The answer to this question is no: if $G$ and $H$ are both trees then there is such a linear isomorphism. Aside from $e_i - e_j$ being the negation of $e_j - e_i$, there are no linear dependences among the edge vectors, and the edge vectors of $G$ can be mapped to the edge vectors of $H$ in any manner.

Question 2: Same as Question 1, but now assuming that $G$ and $H$ both have central vertices, i.e., each of them has a vertex which is adjacent to every other vertex.

I assumed a counterexample to Question 1 would easily yield a counterexample to Question 2, but I don't see this. A counterexample to Question 2 is what I need.

Answer 1

Attempt to show that there is no example for Question 2.
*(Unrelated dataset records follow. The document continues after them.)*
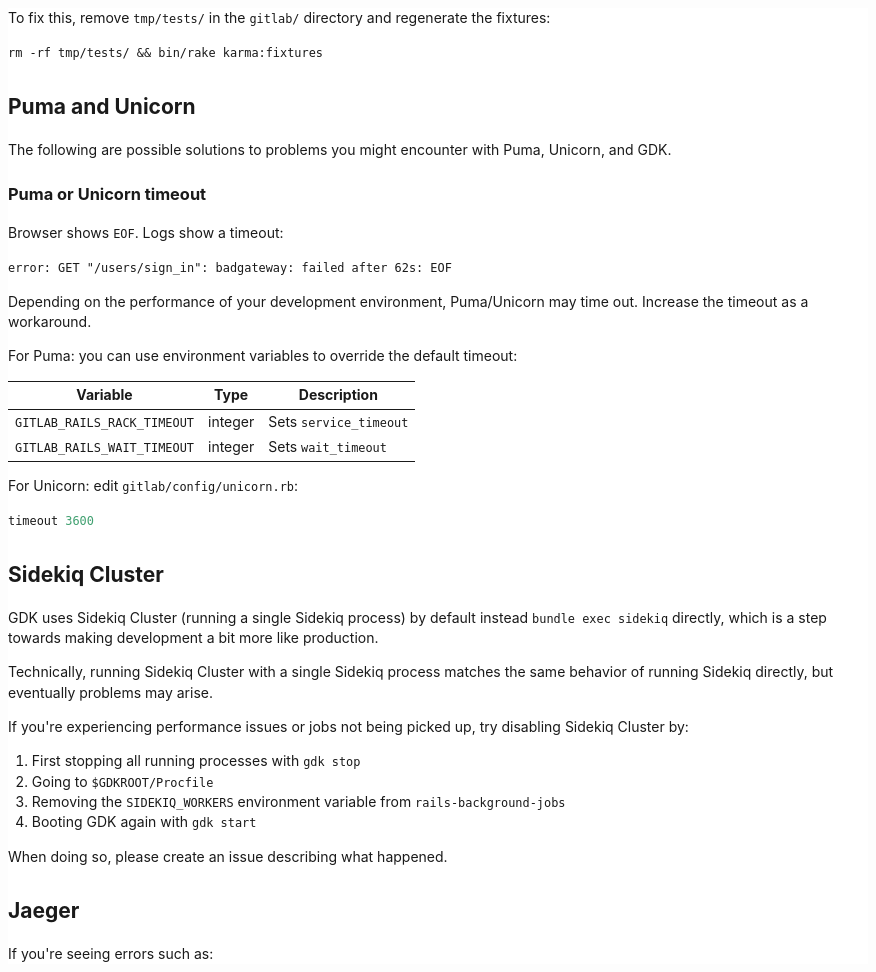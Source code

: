 To fix this, remove `tmp/tests/` in the `gitlab/` directory and regenerate the fixtures:

```shell
rm -rf tmp/tests/ && bin/rake karma:fixtures
```

## Puma and Unicorn

The following are possible solutions to problems you might encounter with Puma, Unicorn, and GDK.

### Puma or Unicorn timeout

Browser shows `EOF`. Logs show a timeout:

```plaintext
error: GET "/users/sign_in": badgateway: failed after 62s: EOF
```

Depending on the performance of your development environment, Puma/Unicorn may
time out. Increase the timeout as a workaround.

For Puma: you can use environment variables to override the default timeout:

Variable | Type | Description
-------- | ---- | -----------
`GITLAB_RAILS_RACK_TIMEOUT` | integer | Sets `service_timeout`
`GITLAB_RAILS_WAIT_TIMEOUT` | integer | Sets `wait_timeout`

For Unicorn: edit `gitlab/config/unicorn.rb`:

```ruby
timeout 3600
```

## Sidekiq Cluster

GDK uses Sidekiq Cluster (running a single Sidekiq process) by default instead
`bundle exec sidekiq` directly, which is a step towards making development a
bit more like production.

Technically, running Sidekiq Cluster with a single Sidekiq process matches the same behavior
of running Sidekiq directly, but eventually problems may arise.

If you're experiencing performance issues or jobs not being picked up, try disabling
Sidekiq Cluster by:

1. First stopping all running processes with `gdk stop`
1. Going to `$GDKROOT/Procfile`
1. Removing the `SIDEKIQ_WORKERS` environment variable from `rails-background-jobs`
1. Booting GDK again with `gdk start`

When doing so, please create an issue describing what happened.

## Jaeger

If you're seeing errors such as:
Let $G$ be a graph with central vertex $v_0$, $H$ be a graph with central vertex $u_0$ and cycle structures (cyclic matroids) of $G$ and $H$ are isomorphic. I claim that $H$ and $G$ themselves are isomorphic as graphs. Let $T$ be a spanning tree in $G$ formed by edges incident to $v_0$. It corresponds to some spanning tree $f(T)$ in $H$, here $f$ is an isomorphism of matroids (so, $f$ is defined on edges of $G$). Note that in $G$ any edge $e\notin T$ belongs to a triangle with two edges from $T$. Thus the same holds in $H$. Apply this to edges in $H$ incident to $u_0$ but not coming from $u_0$. We see that maximal path in $f(T)$ going from $u_0$ consists at most two edges. Let $u_0u_1,\dots,u_0u_k$ be edges incident to $u_0$ and belonging to $f(T)$, $v_0v_i$ be their $f$-preimages. Next, if $u_i$, $1\leqslant i\leqslant k$, is incident to some edge $u_iu_m\in f(T)$, $m>k$, then denote by $v_0v_m$ $f$-preimage of the edge $u_0u_m\in H$. Then $v_i\rightarrow u_i,i=0,1,\dots$ is isomorphism of $G$ and $H$.